YouTube-Transcript-Comment-Scraper/
├── main.py                  # CLI entry-point (argparse)
├── scraper.py               # Core scraping engine (transcript, comments, metadata)
├── config.py                # Centralised configuration (.env loader)
├── requirements.txt         # Pinned Python dependencies
├── .env.example             # Environment variable template
├── .gitignore               # Git ignore rules
├── README.md                # This file
├── utils/
│   ├── __init__.py
│   └── helpers.py           # URL parsing, file I/O, retry logic, display
└── output/                  # Generated — JSON/CSV exports land here
    ├── videos/
    └── playlists/

🚀 Quick Start

1. Clone the repository

git clone https://github.com/facingshootingstar/YouTube-Transcript-Comment-Scraper.git
cd YouTube-Transcript-Comment-Scraper

2. Create a virtual environment

python -m venv venv
# Windows
venv\Scripts\activate
# macOS / Linux
source venv/bin/activate

3. Install dependencies

pip install -r requirements.txt

4. Configure environment

cp .env.example .env
# Edit .env and add your YouTube Data API key

5. Get a YouTube Data API Key (free)

Go to Google Cloud Console
Create a new project (or select existing)
Enable YouTube Data API v3
Go to Credentials → Create API Key
Paste the key into your .env file

Note: Transcripts work WITHOUT an API key.
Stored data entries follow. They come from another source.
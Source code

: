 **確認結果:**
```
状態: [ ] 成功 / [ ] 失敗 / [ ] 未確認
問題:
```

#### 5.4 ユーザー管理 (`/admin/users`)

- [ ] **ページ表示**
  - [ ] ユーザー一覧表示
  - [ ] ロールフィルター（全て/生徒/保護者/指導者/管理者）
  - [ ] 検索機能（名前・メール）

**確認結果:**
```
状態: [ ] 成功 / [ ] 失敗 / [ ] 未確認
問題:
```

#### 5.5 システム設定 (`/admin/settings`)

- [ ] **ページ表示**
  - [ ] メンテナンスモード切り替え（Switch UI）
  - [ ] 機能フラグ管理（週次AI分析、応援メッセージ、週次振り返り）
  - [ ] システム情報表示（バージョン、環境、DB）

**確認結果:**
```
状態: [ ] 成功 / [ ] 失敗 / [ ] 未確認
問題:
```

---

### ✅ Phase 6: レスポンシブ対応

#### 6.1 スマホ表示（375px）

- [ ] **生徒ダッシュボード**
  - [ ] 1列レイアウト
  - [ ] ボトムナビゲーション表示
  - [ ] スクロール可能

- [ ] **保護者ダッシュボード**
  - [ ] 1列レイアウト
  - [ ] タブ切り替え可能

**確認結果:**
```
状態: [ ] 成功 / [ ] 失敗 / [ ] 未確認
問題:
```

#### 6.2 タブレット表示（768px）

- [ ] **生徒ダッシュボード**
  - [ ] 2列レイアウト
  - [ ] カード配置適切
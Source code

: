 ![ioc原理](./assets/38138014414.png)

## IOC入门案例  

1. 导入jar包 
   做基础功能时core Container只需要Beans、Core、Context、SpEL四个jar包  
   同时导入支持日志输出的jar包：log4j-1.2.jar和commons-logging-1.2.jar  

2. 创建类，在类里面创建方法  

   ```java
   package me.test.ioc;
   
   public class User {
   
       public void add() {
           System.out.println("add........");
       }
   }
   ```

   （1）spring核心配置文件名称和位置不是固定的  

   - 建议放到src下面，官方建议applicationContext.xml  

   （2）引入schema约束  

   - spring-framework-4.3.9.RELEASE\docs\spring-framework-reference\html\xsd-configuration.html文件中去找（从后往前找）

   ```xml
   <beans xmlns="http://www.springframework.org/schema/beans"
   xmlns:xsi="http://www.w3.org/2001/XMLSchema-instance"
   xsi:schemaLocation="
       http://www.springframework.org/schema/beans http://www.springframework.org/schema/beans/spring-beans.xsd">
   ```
The key is only needed for comments, metadata, and playlist resolution.

📖 Usage

Single Video

python main.py "https://www.youtube.com/watch?v=dQw4w9WgXcQ"

Playlist (auto-detected)

python main.py "https://www.youtube.com/playlist?list=PLrAXtmErZgOeiKm4sgNOknGvNjby9efdf"

Multiple URLs

python main.py "URL1" "URL2" "URL3"

Transcript Only (no API key required)

python main.py --transcript-only "https://youtu.be/dQw4w9WgXcQ"

Batch Processing

# Create urls.txt with one URL per line
python main.py --batch urls.txt

Custom Output

# Export as CSV
python main.py --format csv "URL"

# Export as both JSON + CSV
python main.py --format both --output ./my_data "URL"

# Limit comments
python main.py --max-comments 100 "URL"

# Prefer Spanish transcripts
python main.py --languages es,en "URL"

Skip Options

# No comments
python main.py --no-comments "URL"

# No channel data
python main.py --no-channel "URL"

📤 Output Examples

Transcript JSON

{
  "video_id": "dQw4w9WgXcQ",
  "language": "en",
  "is_generated": true,
  "segment_count": 142,
  "segments": [
    {
      "start": 0.0,
      "duration": 2.4,
      "timestamp": "0:00.000",
      "text": "We're no strangers to love"
    }
  ],
  "full_text": "We're no strangers to love ...",
  "word_count": 468
}

Comment JSON

{
  "comment_id": "UgyL...",
  "author": "Rick Astley Fan",
  "author_channel_id": "UC...",
  "text": "Never gonna give this up!",
  "like_count": 1523,
  "published_at": "2024-03-15T12:00:00Z",
  "is_reply": false,
  "parent_id": null
}

🔧 Configuration Reference

All settings can be configured via .env or CLI flags:

Variable	Default	Description
`YOUTUBE_API_KEY`	—	YouTube Data API v3 key
`OUTPUT_DIR`	`output`	Base output directory
`OUTPUT_FORMAT`	`json`	`json`, `csv`, or `both`
`MAX_COMMENTS`	`500`	Max comments per video (0 = unlimited)
`MAX_REPLIES`	`50`	Max replies per top-level comment
`COMMENT_SORT`	`relevance`	`relevance` or `time`
`TRANSCRIPT_LANGS`	`en,en-US`	Preferred transcript languages
`REQUEST_DELAY`	`0.5`	Seconds between API calls
`MAX_RETRIES`	`3`	Retry attempts on failure
`LOG_LEVEL`	`INFO`	Logging verbosity

🧪 API Quota Notes

YouTube Data API v3 has a 10,000 units/day free quota:

Operation	Cost
`videos.list`	1 unit
`channels.list`	1 unit
`commentThreads.list`	1 unit
`comments.list`	1 unit
`playlistItems.list`	1 unit

A full scrape of one video (metadata + comments + channel) costs roughly 5–50 units depending on comment volume. You can comfortably scrape 200–2000 videos/day on the free tier.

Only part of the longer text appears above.